Data to examine START

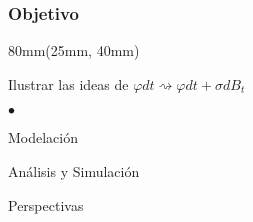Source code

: \begin{frame}
    \frametitle{Objetivo}
    \begin{textblock*}{80mm}(25mm, 40mm)
            \begin{yellowbox}{%
                Ilustrar las ideas de 
                $
                    \varphi dt 
                    \rightsquigarrow 
                    \varphi dt 
                    + 
                    \sigma dB_t
                $
            }
                \begin{list}{$\bullet$}{}
                    \item
                        Modelación
                    \item
                        Análisis y Simulación 
                    \item
                        Perspectivas
                \end{list}
            \end{yellowbox}
    \end{textblock*}
\end{frame}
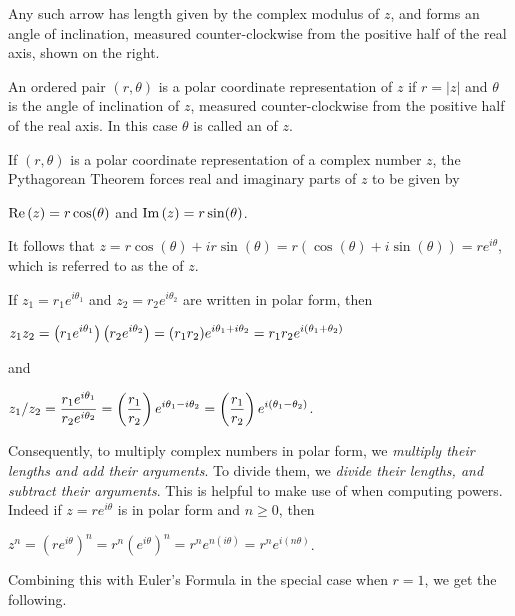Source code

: \documentclass[11pt,fleqn,dvipsnames,usenames]{article}
\newcommand{\p}{\noindent}
\begin{document}
\p Any such arrow has length given by the complex modulus of $z$, and forms an angle of inclination, measured counter-clockwise from the positive half of the real axis, shown on the right.

\begin{definition}
An ordered pair $(r,\theta)$ is a polar coordinate representation of $z$ if $r = |z|$ and $\theta$ is the angle of inclination of $z$, measured counter-clockwise from the positive half of the real axis.  In this case $\theta$ is called an  of $z$.
\end{definition}

\note If $(r,\theta)$ is a polar coordinate representation of a complex number $z$, the Pythagorean Theorem forces real and imaginary parts of $z$ to be given by
\begin{center}
$\text{Re}\left(z\right) = r\cos(\theta)$ and $\text{Im}\left(z\right) = r\sin(\theta)$.
\end{center}
It follows that $z = r\cos(\theta) + ir\sin(\theta) = r(\cos(\theta) + i\sin(\theta)) = re^{i\theta}$, which is referred to as the  of $z$.
\vsp

\observation If $z_{1} = r_{1}e^{i\theta_{1}}$ and $z_{2} = r_{2}e^{i\theta_{2}}$ are written in polar form, then
\begin{center}
$\displaystyle{z_{1}z_{2} = \left(r_{1}e^{i\theta_{1}}\right)\left(r_{2}e^{i\theta_{2}}\right) = (r_{1}r_{2})e^{i\theta_{1} + i\theta_{2}} = r_{1}r_{2}e^{i(\theta_{1} +\theta_{2})}}$
\end{center}
and
\begin{center}
$\displaystyle{z_{1}/z_{2} = \frac{r_{1}e^{i\theta_{1}}}{r_{2}e^{i\theta_{2}}} = \left(\frac{r_{1}}{r_{2}}\right)e^{i\theta_{1} - i\theta_{2}} = \left(\frac{r_{1}}{r_{2}}\right)e^{i(\theta_{1} - \theta_{2})}}$.
\end{center}
\vsp

\p Consequently, to multiply complex numbers in polar form, we \emph{multiply their lengths and add their arguments}.  To divide them, we \emph{divide their lengths, and subtract their arguments}.  This is helpful to make use of when computing powers.  Indeed if $z = re^{i\theta}$ is in polar form and $n\geq 0$, then
\begin{center}
$z^{n} = \left(re^{i\theta}\right)^{n} = r^{n}\left(e^{i\theta}\right)^{n} = r^{n}e^{n(i\theta)} = r^{n}e^{i(n\theta)}$.
\end{center}
\vsp

\p Combining this with Euler's Formula in the special case when $r = 1$, we get the following.
\vsp
\end{document}
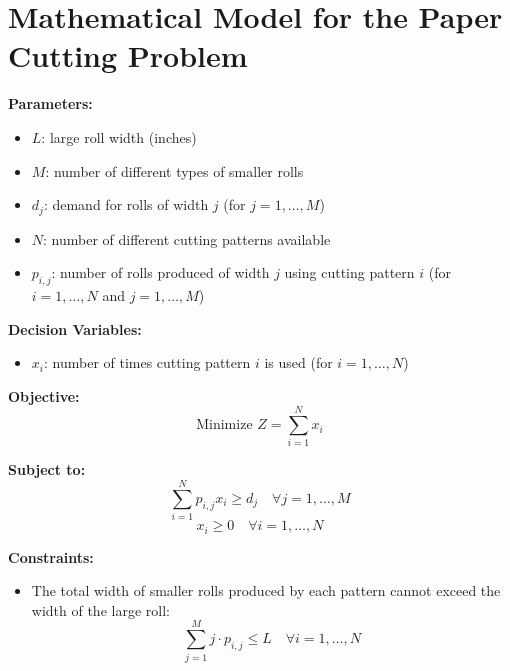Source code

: \documentclass{article}
\begin{document}
\section*{Mathematical Model for the Paper Cutting Problem}

\textbf{Parameters:}
\begin{itemize}
    \item $L$: large roll width (inches)
    \item $M$: number of different types of smaller rolls
    \item $d_j$: demand for rolls of width $j$ (for $j = 1, \ldots, M$)
    \item $N$: number of different cutting patterns available
    \item $p_{i,j}$: number of rolls produced of width $j$ using cutting pattern $i$ (for $i = 1, \ldots, N$ and $j = 1, \ldots, M$)
\end{itemize}

\textbf{Decision Variables:}
\begin{itemize}
    \item $x_i$: number of times cutting pattern $i$ is used (for $i = 1, \ldots, N$)
\end{itemize}

\textbf{Objective:}
\[
\text{Minimize } Z = \sum_{i=1}^{N} x_i
\]

\textbf{Subject to:}
\[
\sum_{i=1}^{N} p_{i,j} x_i \geq d_j \quad \forall j = 1, \ldots, M
\]
\[
x_i \geq 0 \quad \forall i = 1, \ldots, N
\]

\textbf{Constraints:}
\begin{itemize}
    \item The total width of smaller rolls produced by each pattern cannot exceed the width of the large roll:
    \[
    \sum_{j=1}^{M} j \cdot p_{i,j} \leq L \quad \forall i = 1, \ldots, N
    \]
\end{itemize}
\end{document}
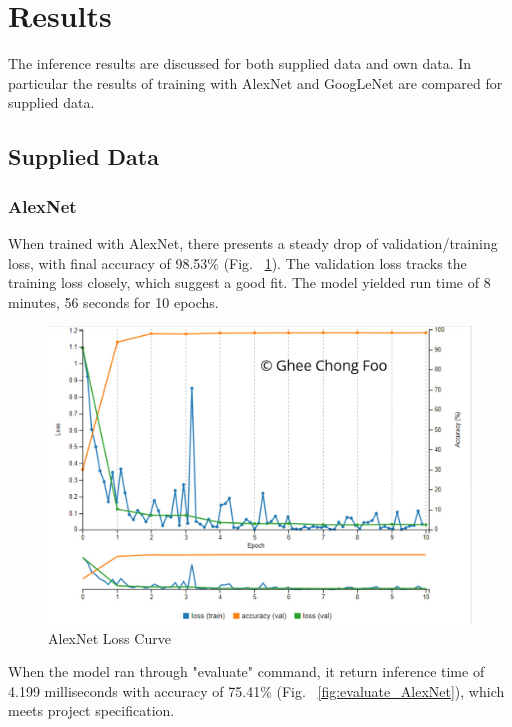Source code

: \documentclass[10pt,journal,compsoc]{IEEEtran}
\begin{document}
\newpage
\section{Results}
The inference results are discussed for both supplied data and own data.  In particular the results of training with AlexNet and GoogLeNet are compared for supplied data.

\subsection{Supplied Data}
\subsubsection{AlexNet}
When trained with AlexNet, there presents a steady drop of validation/training loss, with final accuracy of 98.53\% (Fig. ~\ref{fig:Alex_Epoch10_Batch25_lr001}).  The validation loss tracks the training loss closely, which suggest a good fit.  The model yielded run time of 8 minutes, 56 seconds for 10 epochs.
\begin{figure}[thpb]
      \centering
      \includegraphics[width=\linewidth]{Alex_Epoch10_Batch25_lr001}
      \caption{AlexNet Loss Curve}
      \label{fig:Alex_Epoch10_Batch25_lr001}
\end{figure}

When the model ran through "evaluate" command, it return inference time of 4.199 milliseconds with accuracy of 75.41\% (Fig. ~\ref{fig:evaluate_AlexNet}), which meets project specification.
\end{document}
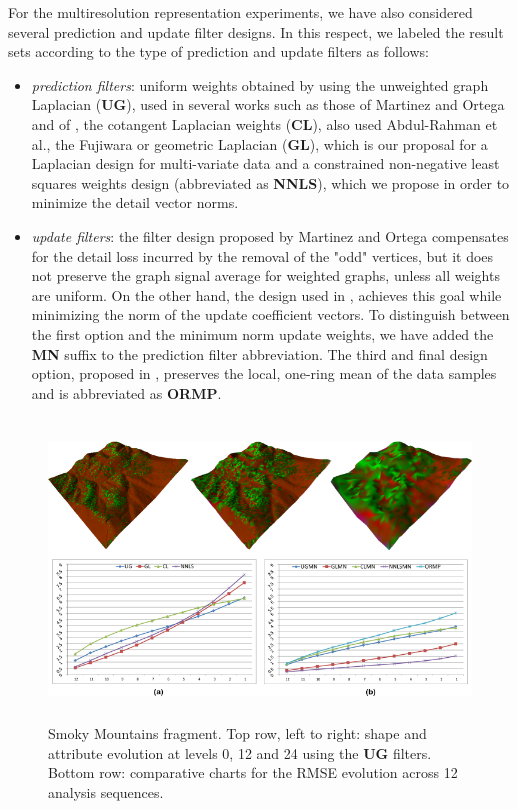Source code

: \documentclass[graybox]{svmult}
\begin{document}
For the multiresolution representation experiments, we have also considered several prediction and update filter designs. In this respect, we labeled the result sets according to the type of prediction and update filters as follows:
\begin{itemize}
	\item{\emph{prediction filters}}: uniform weights obtained by using the unweighted graph Laplacian (\textbf{UG}), used in several works such as those of Martinez and Ortega \cite{Martinez2011} and of \cite{AbdulRahman2013}, the cotangent Laplacian weights (\textbf{CL}), also used Abdul-Rahman et al., the Fujiwara or geometric Laplacian (\textbf{GL}), which is our proposal for a Laplacian design for multi-variate data and a constrained  non-negative least squares weights design (abbreviated as \textbf{NNLS}), which we propose in order to minimize the detail vector norms.
	\item{\emph{update filters}}: the filter design proposed by Martinez and Ortega \cite{Martinez2011} compensates for the detail loss incurred by the removal of the "odd" vertices, but it does not preserve the graph signal average for weighted graphs, unless all weights are uniform. On the other hand, the design used in \cite{Jansen2001,Wagner2005}, achieves this goal while minimizing the norm of the update coefficient vectors. To distinguish between the first option and the minimum norm update weights, we have added the \textbf{MN} suffix to the prediction filter abbreviation. The third and final design option, proposed in \cite{AbdulRahman2013}, preserves the local, one-ring mean of the data samples  and is abbreviated as \textbf{ORMP}.
\end{itemize}

\begin{figure}[!htbp]
	\centering
	\includegraphics[height=8cm]{smokey_lod_rmse.pdf}
	
	\caption{\label{fig_cds:smokey_lod_rmse}%
		Smoky Mountains fragment. Top row, left to right: shape and attribute evolution at levels 0, 12 and 24 using the \textbf{UG} filters. Bottom row: comparative charts for the RMSE evolution across 12 analysis sequences. }
\end{figure}
\end{document}
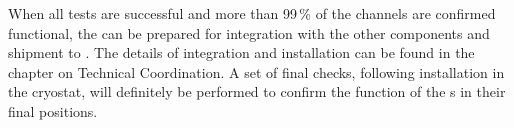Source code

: 
When all tests are successful and more than \num{99}\,\% of the channels are confirmed functional, the  can be prepared for integration with the other components and shipment to \surf{}.  The details of integration and installation can be found in the chapter on Technical Coordination.  A set of final checks, following installation in the cryostat, will definitely be performed to confirm the function of the s in their final positions.

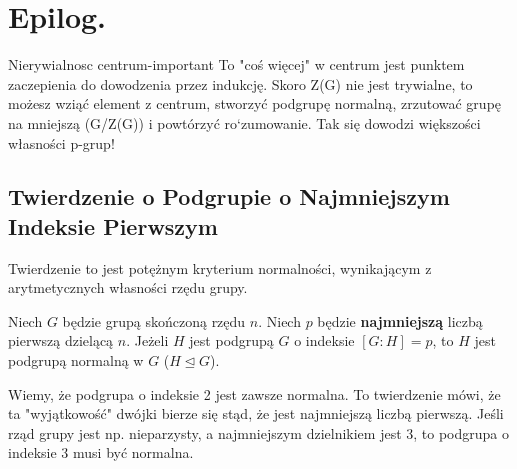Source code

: \chapter{Epilog.}

Nierywialnosc centrum-important
To "coś więcej" w centrum jest punktem zaczepienia do dowodzenia przez indukcję. Skoro Z(G) nie jest trywialne, to możesz wziąć element z centrum, stworzyć podgrupę normalną, zrzutować grupę na mniejszą (G/Z(G)) i powtórzyć ro`zumowanie. Tak się dowodzi większości własności p-grup!

\section{Twierdzenie o Podgrupie o Najmniejszym Indeksie Pierwszym}

Twierdzenie to jest potężnym kryterium normalności, wynikającym z arytmetycznych własności rzędu grupy.

\begin{theorem}
Niech $G$ będzie grupą skończoną rzędu $n$. Niech $p$ będzie \textbf{najmniejszą} liczbą pierwszą dzielącą $n$.
Jeżeli $H$ jest podgrupą $G$ o indeksie $[G:H] = p$, to $H$ jest podgrupą normalną w $G$ ($H \trianglelefteq G$).
\end{theorem}

\begin{intuition}
Wiemy, że podgrupa o indeksie 2 jest zawsze normalna. To twierdzenie mówi, że ta "wyjątkowość" dwójki bierze się stąd, że jest najmniejszą liczbą pierwszą. Jeśli rząd grupy jest np. nieparzysty, a najmniejszym dzielnikiem jest 3, to podgrupa o indeksie 3 musi być normalna.
\end{intuition}


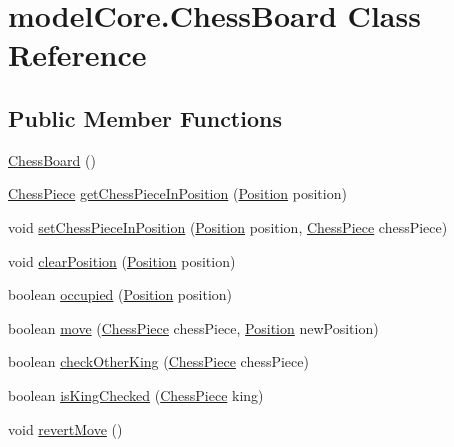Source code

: \hypertarget{classmodel_core_1_1_chess_board}{\section{model\+Core.\+Chess\+Board Class Reference}
\label{classmodel_core_1_1_chess_board}
}
\subsection*{Public Member Functions}
\begin{DoxyCompactItemize}
\item 
\hyperlink{classmodel_core_1_1_chess_board_a50f1163eb1a59a7193668a8d1cf89435}{Chess\+Board} ()
\item 
\hyperlink{classmodel_chess_pieces_1_1_chess_piece}{Chess\+Piece} \hyperlink{classmodel_core_1_1_chess_board_ad700d180ac71927b8fd0e5c3e09ddd2b}{get\+Chess\+Piece\+In\+Position} (\hyperlink{classmodel_core_1_1_position}{Position} position)
\item 
void \hyperlink{classmodel_core_1_1_chess_board_af1a00d0d402bde8b8b5e5a23a96e6374}{set\+Chess\+Piece\+In\+Position} (\hyperlink{classmodel_core_1_1_position}{Position} position, \hyperlink{classmodel_chess_pieces_1_1_chess_piece}{Chess\+Piece} chess\+Piece)
\item 
void \hyperlink{classmodel_core_1_1_chess_board_a59800c1635a93d08909d34814bfffd20}{clear\+Position} (\hyperlink{classmodel_core_1_1_position}{Position} position)
\item 
boolean \hyperlink{classmodel_core_1_1_chess_board_abf420a5f1ea25fe7a8c6cdce3427c0af}{occupied} (\hyperlink{classmodel_core_1_1_position}{Position} position)
\item 
boolean \hyperlink{classmodel_core_1_1_chess_board_ab9216efa0fa5ce7794f813a500887647}{move} (\hyperlink{classmodel_chess_pieces_1_1_chess_piece}{Chess\+Piece} chess\+Piece, \hyperlink{classmodel_core_1_1_position}{Position} new\+Position)
\item 
boolean \hyperlink{classmodel_core_1_1_chess_board_a65d2495b5efc7db5a62e8af13ca0dda0}{check\+Other\+King} (\hyperlink{classmodel_chess_pieces_1_1_chess_piece}{Chess\+Piece} chess\+Piece)
\item 
boolean \hyperlink{classmodel_core_1_1_chess_board_a031a84fd458cb11464d0eadc6317b945}{is\+King\+Checked} (\hyperlink{classmodel_chess_pieces_1_1_chess_piece}{Chess\+Piece} king)
\item 
void \hyperlink{classmodel_core_1_1_chess_board_ad1bf119fff1c4af0b315c00ccec4c40b}{revert\+Move} ()

\end{DoxyCompactItemize}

Data to examine END

### Your task
Go through the entries above, and wherever a line holds the word "displaystyle", copy that line.

### Result
$\displaystyle{z_{1}z_{2} = \left(r_{1}e^{i\theta_{1}}\right)\left(r_{2}e^{i\theta_{2}}\right) = (r_{1}r_{2})e^{i\theta_{1} + i\theta_{2}} = r_{1}r_{2}e^{i(\theta_{1} +\theta_{2})}}$
$\displaystyle{z_{1}/z_{2} = \frac{r_{1}e^{i\theta_{1}}}{r_{2}e^{i\theta_{2}}} = \left(\frac{r_{1}}{r_{2}}\right)e^{i\theta_{1} - i\theta_{2}} = \left(\frac{r_{1}}{r_{2}}\right)e^{i(\theta_{1} - \theta_{2})}}$.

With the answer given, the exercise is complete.